I thought this would be a huge hit with the Bean, as he usually likes anything that makes a noise. However, he was more interested in trying to take off the tape from the bottle and trying to get the lentils out! ( he didn’t succeed, thankfully). Perhaps i should have introduced this activity at a younger age. Still, it was very easy to put together and i usually have all of the materials on hand, so not all bad after all.

Daddy’s Day

Father’s Day is fast approaching! The idea for creating a day for children to honour their fathers began with a woman named Sonora Smart Dodd. Sonora adored her father and, while listening to a Mother’s Day sermon in 1909, she felt Fatherhood should be recognised also.While there is a multitude of craft ideas for older children to make for Father’s day, it is quite difficult to find ones that are suitable for little ones.  So here are three fun and quick ideas for the little people to make for their daddies (with your help of course).

1. Make a hand print tree card or poster (that could be framed if you wish). This is suitable for 9 months +. You will need:

  • non toxic poster paint (you can have several colours if you like)
  • a paint brush
  • a piece of white paper (size is up to you)
  •  a piece of A4 brown paper ( or you could use a paper bag)
  •  scissors (adults only of course!),
  • a glue stick
  • newspaper
  • wipes

This is a super easy one, but of course, anything that involves children and paint is messy, so don’t forget to put on old clothes or an apron on your little one! Basically all you need to do is draw a rough outline of a tree on your brown paper ( it doesn’t have to be elaborate or detailed) and then cut it out and glue it onto your white paper. Then paint your little one’s hand with the paint and paintbrush and make a series of prints to make the leaves on the tree. alternatively you could just use fingerprints to dot on the leaves. The wipes are essential as most babies and toddlers will decide to take off and make prints on everything around them! You can write a message or a poem (go to underneath your tree. You could make an autumn themed tree using yellow, red and orange paint, a rainbow tree or traditional green.

2. Continuing on the whole hand print idea, you could make a hand print on a small canvas (easily bought at $2 shops) and take a photo of your little one holding it or sitting with it. The photo can then be made into a card by sticking it onto a piece of A4 card folded in half. The card and the canvas are a lovely gift also for grandparents. I did this when the Bean was only 2 months old and it’s something that is greatly treasured.

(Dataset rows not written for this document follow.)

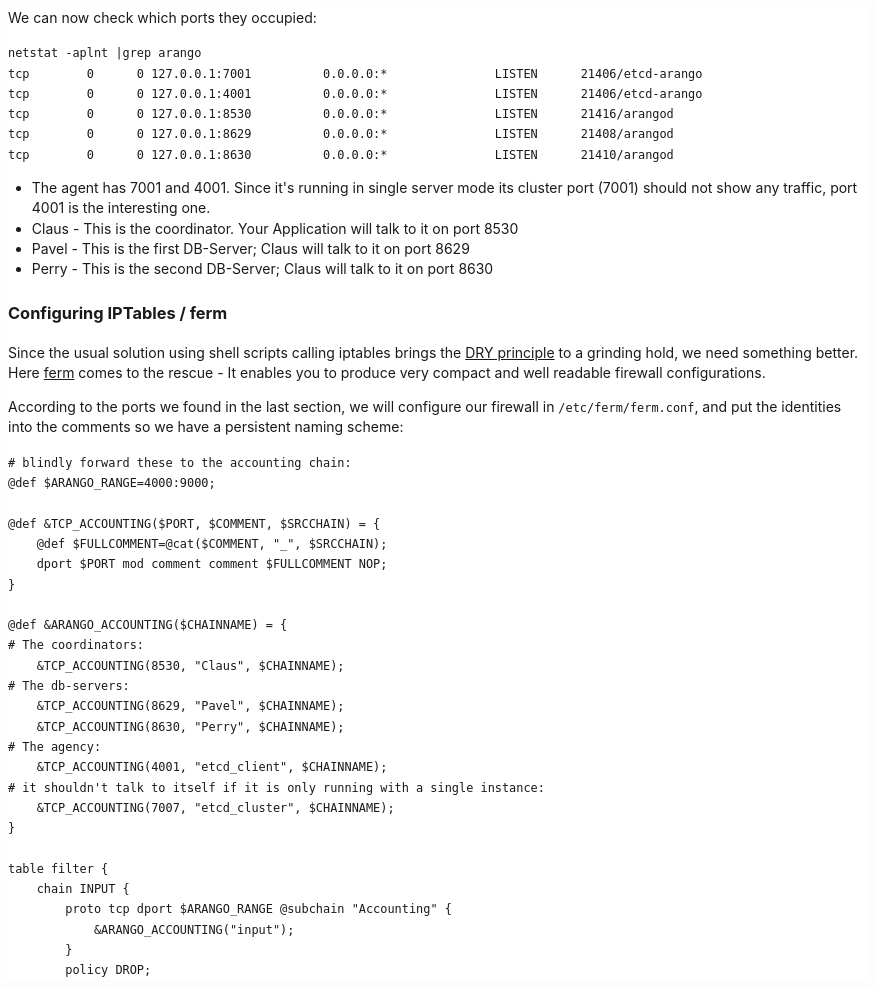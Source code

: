 We can now check which ports they occupied:

    netstat -aplnt |grep arango
    tcp        0      0 127.0.0.1:7001          0.0.0.0:*               LISTEN      21406/etcd-arango
    tcp        0      0 127.0.0.1:4001          0.0.0.0:*               LISTEN      21406/etcd-arango
    tcp        0      0 127.0.0.1:8530          0.0.0.0:*               LISTEN      21416/arangod
    tcp        0      0 127.0.0.1:8629          0.0.0.0:*               LISTEN      21408/arangod
    tcp        0      0 127.0.0.1:8630          0.0.0.0:*               LISTEN      21410/arangod

* The agent has 7001 and 4001. Since it's running in single server mode its cluster port (7001) should not show any traffic, port 4001 is the interesting one.
* Claus - This is the coordinator. Your Application will talk to it on port 8530
* Pavel - This is the first DB-Server; Claus will talk to it on port 8629
* Perry - This is the second DB-Server; Claus will talk to it on port 8630

### Configuring IPTables / ferm
Since the usual solution using shell scripts calling iptables brings the [DRY principle](http://en.wikipedia.org/wiki/Don%27t_repeat_yourself) to a grinding hold, we need something better. Here [ferm](http://ferm.foo-projects.org/download/2.2/ferm.html#basic_iptables_match_keywords) comes to the rescue - It enables you to produce very compact and well readable firewall configurations.

According to the ports we found in the last section, we will configure our firewall in `/etc/ferm/ferm.conf`, and put the identities into the comments so we have a persistent naming scheme:

    # blindly forward these to the accounting chain:
    @def $ARANGO_RANGE=4000:9000;

    @def &TCP_ACCOUNTING($PORT, $COMMENT, $SRCCHAIN) = {
        @def $FULLCOMMENT=@cat($COMMENT, "_", $SRCCHAIN);
        dport $PORT mod comment comment $FULLCOMMENT NOP;
    }

    @def &ARANGO_ACCOUNTING($CHAINNAME) = {
    # The coordinators:
        &TCP_ACCOUNTING(8530, "Claus", $CHAINNAME);
    # The db-servers:
        &TCP_ACCOUNTING(8629, "Pavel", $CHAINNAME);
        &TCP_ACCOUNTING(8630, "Perry", $CHAINNAME);
    # The agency:
        &TCP_ACCOUNTING(4001, "etcd_client", $CHAINNAME);
    # it shouldn't talk to itself if it is only running with a single instance:
        &TCP_ACCOUNTING(7007, "etcd_cluster", $CHAINNAME);
    }

    table filter {
        chain INPUT {
            proto tcp dport $ARANGO_RANGE @subchain "Accounting" {
                &ARANGO_ACCOUNTING("input");
            }
            policy DROP;
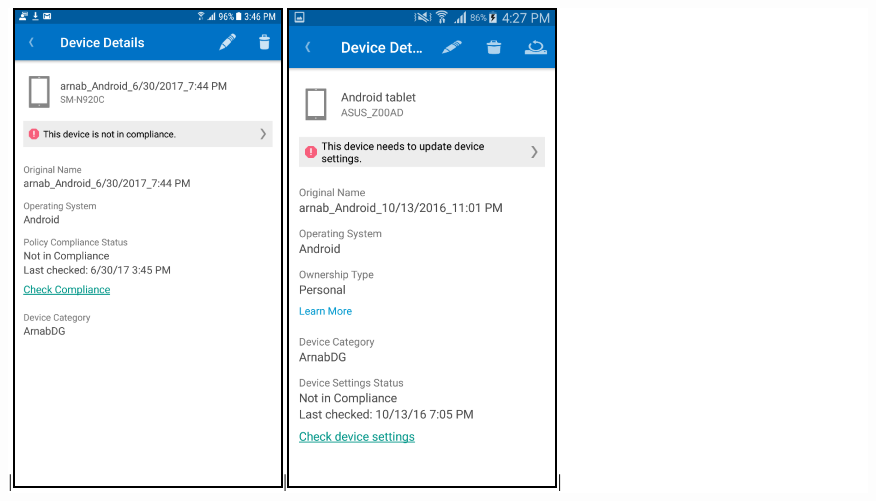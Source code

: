 |![04](./media/android_cp_enroll_04_before_1709.png)|![04](./media/android_cp_enroll_04_post_1709.png)|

3. Last week The Bean had great fun covering paper in wheel prints. See on your marks, get set, go! We are now going to use all of that paper as wrapping paper and also to make a card to go with it. This one is only limited by your imagination and whatever you have lying around. I just folded a piece of blue A4 cardboard in half and then cut out a piece of the painted paper and stuck it on top (see the first photo). I’m then going to stick on a photo of the Bean and he is going to help me decorate it with star stickers.